On one hand I think they are not being unreasonable - you have had a lot of time off for various reasons and each time they need to find cover and /or pay double

Most companies only give compassionate leave for immediate family and cousin/nan isn't included so the fact you have had several days off they are being fair

When my husband died my employers give me 3 weeks paid leave. I then wanted to go back and they said take more bless them - but I went back then as needed too for my sanity

I also had 3 weeks off in same job 4yrs earlier due to a blood clot that went to my lung and collapsed it and in hospital for 2 weeks

Slightly different circumstances in both cases to you're but my employers were amazing

Holidays - never had a request denied. Think contract says as long as they get 6 weeks notice of my dates

Would bug me big time to be told no / and as callaird knows I can't believe her bosses find it hard to give time off - even with notice

Yes our employers have busy times at work but nannies are entitied to their /our holiday

Db at home. As annoying as it may be at times - you are paid to do a job regardless if he is there or not and none of your business if he's in bed or not etc

Sorry for your losses

Callaird · 14/05/2016 12:06

Blondes I have a week booked in June, booked October last year and I now have 2 weeks in November even though we don't know the dates I need just yet! Granny has booked 4 weeks out in her diary and MB has booked 4 weeks of phone/video meetings and will work from home. Let's hope s/he doesn't decide to hang on in there for 2 weeks!
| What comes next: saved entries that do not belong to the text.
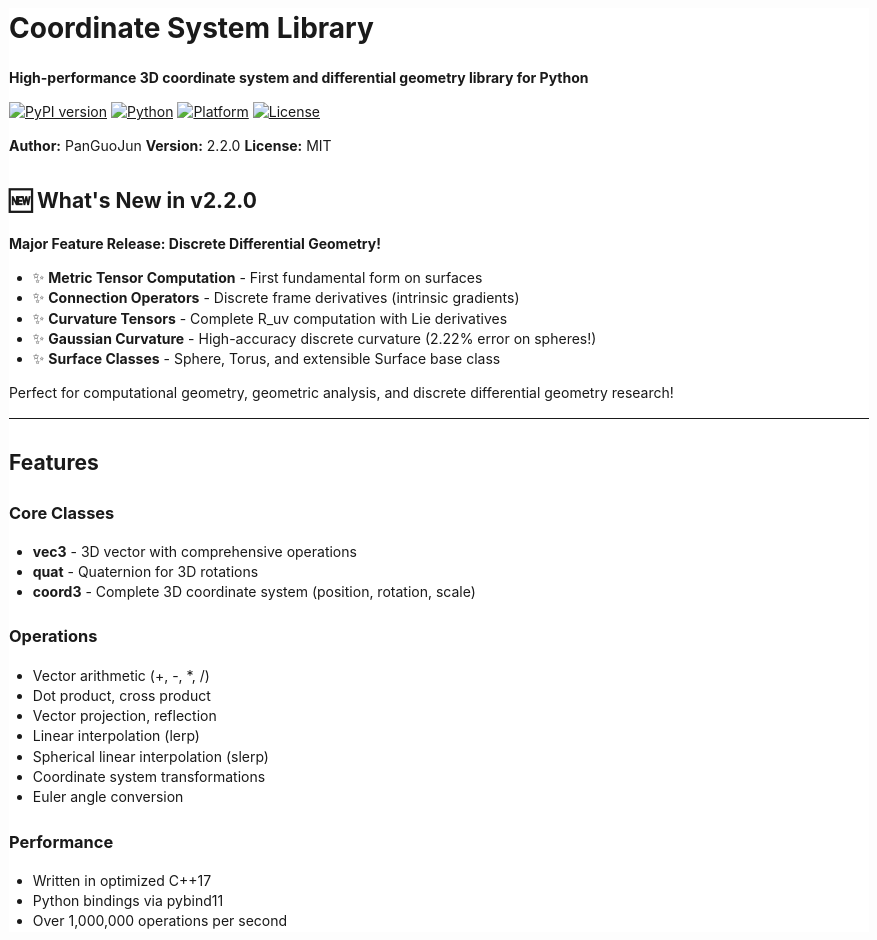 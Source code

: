 # Coordinate System Library

**High-performance 3D coordinate system and differential geometry library for Python**

[![PyPI version](https://badge.fury.io/py/coordinate-system.svg)](https://pypi.org/project/coordinate-system/)
[![Python](https://img.shields.io/pypi/pyversions/coordinate-system.svg)](https://pypi.org/project/coordinate-system/)
[![Platform](https://img.shields.io/badge/platform-Windows%20%7C%20Linux%20%7C%20macOS-blue.svg)](https://pypi.org/project/coordinate-system/)
[![License](https://img.shields.io/badge/license-MIT-green.svg)](LICENSE)

**Author:** PanGuoJun
**Version:** 2.2.0
**License:** MIT

## 🆕 What's New in v2.2.0

**Major Feature Release: Discrete Differential Geometry!**

- ✨ **Metric Tensor Computation** - First fundamental form on surfaces
- ✨ **Connection Operators** - Discrete frame derivatives (intrinsic gradients)
- ✨ **Curvature Tensors** - Complete R_uv computation with Lie derivatives
- ✨ **Gaussian Curvature** - High-accuracy discrete curvature (2.22% error on spheres!)
- ✨ **Surface Classes** - Sphere, Torus, and extensible Surface base class

Perfect for computational geometry, geometric analysis, and discrete differential geometry research!

---

## Features

### Core Classes

- **vec3** - 3D vector with comprehensive operations
- **quat** - Quaternion for 3D rotations
- **coord3** - Complete 3D coordinate system (position, rotation, scale)

### Operations

- Vector arithmetic (+, -, *, /)
- Dot product, cross product
- Vector projection, reflection
- Linear interpolation (lerp)
- Spherical linear interpolation (slerp)
- Coordinate system transformations
- Euler angle conversion

### Performance

- Written in optimized C++17
- Python bindings via pybind11
- Over 1,000,000 operations per second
I also have 3 weeks off in August! Can't really complain.

harshbuttrue1980 · 17/05/2016 17:10

Some people are saying that the OP should have taken the grieving days off as holiday, but one of the problems is that the employer is being inflexible about holidays, and I doubt this would be granted.
I can see things from both sides. As someone who is rarely off from work (teaching), its annoying when people are off a lot. However, sometimes times come along when bad things happen in a succession, and more days off might be needed. A nanny is no different to anyone else - if you are genuinely ill, you shouldn't be harassed by your employer.

The Dad has the right to do what he wants in his own house. HOWEVER, you signed up for a sole charge job, not for shared charge, and I can see why you don't like your boss being around all the time. It really sounds like you might be better off looking for another, sole charge, job.